**Your assignment**:
Which lines in the data contain the word "emph"? Please copy each of them.

▬▬▬▬▬▬

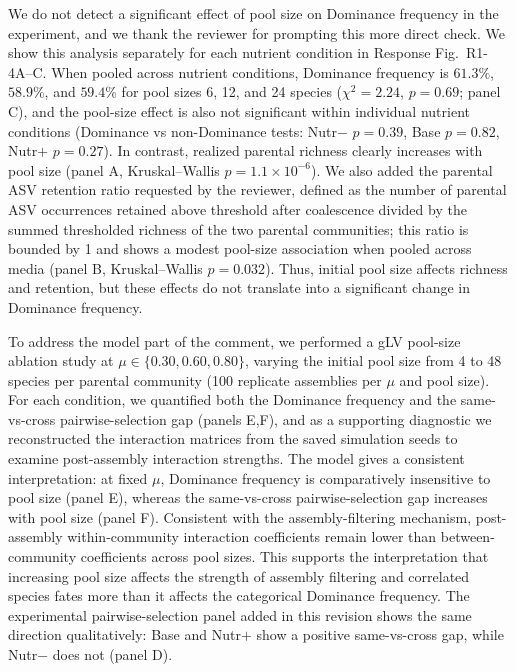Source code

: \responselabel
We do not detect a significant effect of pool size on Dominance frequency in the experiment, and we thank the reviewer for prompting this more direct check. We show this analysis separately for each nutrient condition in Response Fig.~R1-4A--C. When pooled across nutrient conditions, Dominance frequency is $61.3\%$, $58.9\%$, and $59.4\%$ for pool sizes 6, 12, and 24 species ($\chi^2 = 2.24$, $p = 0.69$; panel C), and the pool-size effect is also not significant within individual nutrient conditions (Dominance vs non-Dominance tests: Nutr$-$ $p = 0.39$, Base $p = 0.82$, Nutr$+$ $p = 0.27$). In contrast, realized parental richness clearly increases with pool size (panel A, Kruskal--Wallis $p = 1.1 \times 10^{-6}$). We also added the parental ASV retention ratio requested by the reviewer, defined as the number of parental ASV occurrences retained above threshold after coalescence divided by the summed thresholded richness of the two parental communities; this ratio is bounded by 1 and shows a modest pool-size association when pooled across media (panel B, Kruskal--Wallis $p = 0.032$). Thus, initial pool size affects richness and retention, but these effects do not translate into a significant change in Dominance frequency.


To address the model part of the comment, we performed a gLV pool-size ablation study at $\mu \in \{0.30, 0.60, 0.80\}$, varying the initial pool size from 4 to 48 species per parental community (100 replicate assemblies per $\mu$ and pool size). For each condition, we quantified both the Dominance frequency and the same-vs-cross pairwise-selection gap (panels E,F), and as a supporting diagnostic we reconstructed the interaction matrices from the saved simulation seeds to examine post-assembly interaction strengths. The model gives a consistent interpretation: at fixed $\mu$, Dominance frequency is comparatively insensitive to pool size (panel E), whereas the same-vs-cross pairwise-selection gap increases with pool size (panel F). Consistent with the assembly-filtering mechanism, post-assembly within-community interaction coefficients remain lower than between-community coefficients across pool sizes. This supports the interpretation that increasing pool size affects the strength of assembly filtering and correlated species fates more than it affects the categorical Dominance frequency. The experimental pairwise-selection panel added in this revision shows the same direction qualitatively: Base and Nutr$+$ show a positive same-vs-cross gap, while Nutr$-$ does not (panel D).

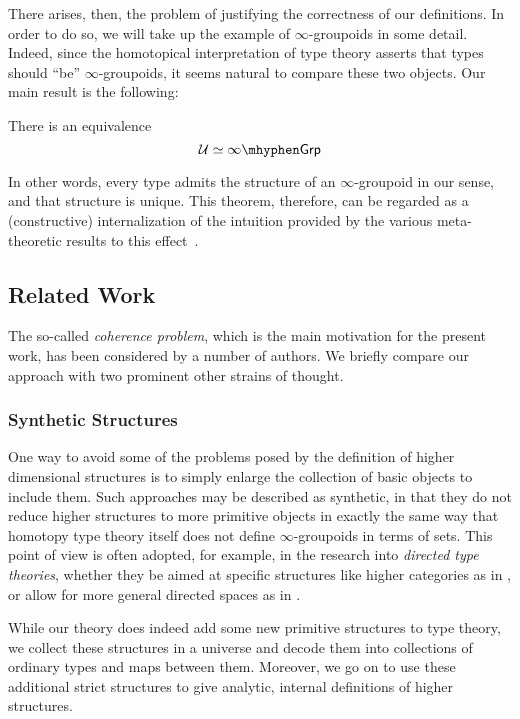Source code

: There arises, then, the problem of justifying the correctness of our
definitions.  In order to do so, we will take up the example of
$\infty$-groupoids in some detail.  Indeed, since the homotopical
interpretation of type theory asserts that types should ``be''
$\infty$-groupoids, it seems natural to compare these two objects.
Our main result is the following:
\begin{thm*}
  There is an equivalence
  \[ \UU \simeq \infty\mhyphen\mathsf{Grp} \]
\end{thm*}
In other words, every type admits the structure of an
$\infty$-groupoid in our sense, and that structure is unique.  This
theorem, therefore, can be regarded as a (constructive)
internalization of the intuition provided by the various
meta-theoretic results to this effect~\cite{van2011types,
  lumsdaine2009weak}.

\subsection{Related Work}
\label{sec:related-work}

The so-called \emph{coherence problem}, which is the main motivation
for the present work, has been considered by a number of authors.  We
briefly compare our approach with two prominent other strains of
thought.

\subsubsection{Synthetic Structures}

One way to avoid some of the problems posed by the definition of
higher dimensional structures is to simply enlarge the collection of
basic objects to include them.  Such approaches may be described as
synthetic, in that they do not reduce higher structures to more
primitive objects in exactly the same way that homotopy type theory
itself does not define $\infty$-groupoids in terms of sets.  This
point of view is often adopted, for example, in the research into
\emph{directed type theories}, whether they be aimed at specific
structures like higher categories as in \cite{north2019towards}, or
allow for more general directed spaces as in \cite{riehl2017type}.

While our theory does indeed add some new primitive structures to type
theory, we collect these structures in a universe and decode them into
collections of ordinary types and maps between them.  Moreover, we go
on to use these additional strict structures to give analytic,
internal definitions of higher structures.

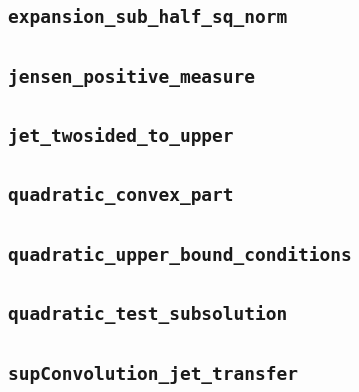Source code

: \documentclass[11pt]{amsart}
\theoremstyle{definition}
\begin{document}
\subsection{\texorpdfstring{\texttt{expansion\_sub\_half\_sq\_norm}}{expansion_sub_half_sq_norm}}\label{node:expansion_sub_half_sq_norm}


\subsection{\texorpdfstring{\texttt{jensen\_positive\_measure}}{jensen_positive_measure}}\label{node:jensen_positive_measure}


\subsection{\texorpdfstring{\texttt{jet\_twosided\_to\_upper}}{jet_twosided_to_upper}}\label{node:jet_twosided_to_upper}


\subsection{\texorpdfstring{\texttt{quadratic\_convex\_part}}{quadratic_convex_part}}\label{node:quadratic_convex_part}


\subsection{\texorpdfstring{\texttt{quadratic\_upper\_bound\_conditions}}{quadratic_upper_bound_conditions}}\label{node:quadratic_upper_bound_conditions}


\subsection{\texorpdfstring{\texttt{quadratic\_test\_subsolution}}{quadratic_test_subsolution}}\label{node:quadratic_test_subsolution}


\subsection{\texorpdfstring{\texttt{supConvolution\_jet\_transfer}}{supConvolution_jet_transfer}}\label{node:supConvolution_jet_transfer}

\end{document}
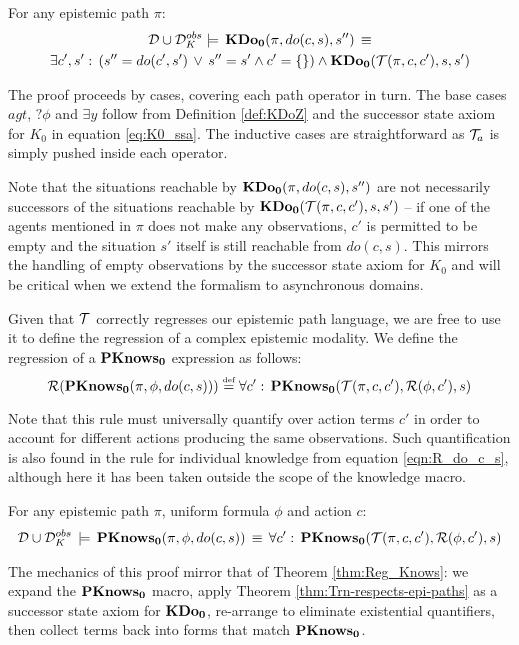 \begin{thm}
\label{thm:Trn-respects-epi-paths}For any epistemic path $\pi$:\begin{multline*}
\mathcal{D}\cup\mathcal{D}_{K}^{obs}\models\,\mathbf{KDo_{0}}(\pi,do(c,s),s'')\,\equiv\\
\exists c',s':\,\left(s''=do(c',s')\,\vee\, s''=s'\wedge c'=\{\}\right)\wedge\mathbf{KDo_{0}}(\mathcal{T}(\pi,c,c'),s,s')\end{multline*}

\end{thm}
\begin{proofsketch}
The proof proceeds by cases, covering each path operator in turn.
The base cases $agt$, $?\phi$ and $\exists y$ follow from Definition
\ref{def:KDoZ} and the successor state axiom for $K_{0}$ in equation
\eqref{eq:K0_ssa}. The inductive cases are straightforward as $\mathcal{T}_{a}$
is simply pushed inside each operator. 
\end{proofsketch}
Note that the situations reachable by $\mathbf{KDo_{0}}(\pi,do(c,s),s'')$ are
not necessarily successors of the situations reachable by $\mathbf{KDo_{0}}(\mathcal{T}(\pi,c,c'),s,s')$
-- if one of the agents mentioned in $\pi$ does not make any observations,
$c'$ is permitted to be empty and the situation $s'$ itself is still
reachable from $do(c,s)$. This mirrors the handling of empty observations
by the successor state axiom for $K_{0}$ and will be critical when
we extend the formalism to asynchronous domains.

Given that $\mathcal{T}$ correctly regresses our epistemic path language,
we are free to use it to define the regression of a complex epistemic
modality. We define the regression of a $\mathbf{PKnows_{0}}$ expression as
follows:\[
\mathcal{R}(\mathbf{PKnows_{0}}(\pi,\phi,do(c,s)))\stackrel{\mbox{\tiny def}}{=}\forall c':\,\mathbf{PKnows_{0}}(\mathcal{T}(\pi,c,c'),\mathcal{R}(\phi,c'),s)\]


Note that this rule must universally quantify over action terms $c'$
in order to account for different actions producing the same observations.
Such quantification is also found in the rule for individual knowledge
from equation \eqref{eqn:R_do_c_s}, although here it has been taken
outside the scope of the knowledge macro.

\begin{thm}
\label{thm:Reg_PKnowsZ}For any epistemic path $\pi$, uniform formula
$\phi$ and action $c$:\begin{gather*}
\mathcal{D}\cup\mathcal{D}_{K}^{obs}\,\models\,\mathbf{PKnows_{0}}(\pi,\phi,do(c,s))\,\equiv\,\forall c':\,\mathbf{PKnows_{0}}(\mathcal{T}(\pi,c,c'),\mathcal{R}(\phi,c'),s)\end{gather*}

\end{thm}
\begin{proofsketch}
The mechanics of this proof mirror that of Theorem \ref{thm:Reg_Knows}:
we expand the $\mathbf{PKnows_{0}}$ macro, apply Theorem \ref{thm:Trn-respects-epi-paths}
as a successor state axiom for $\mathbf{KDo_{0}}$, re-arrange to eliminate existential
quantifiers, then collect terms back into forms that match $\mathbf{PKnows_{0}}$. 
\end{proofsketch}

▬▬▬▬▬▬

**Finished task**:
The so-called \emph{coherence problem}, which is the main motivation
\emph{directed type theories}, whether they be aimed at specific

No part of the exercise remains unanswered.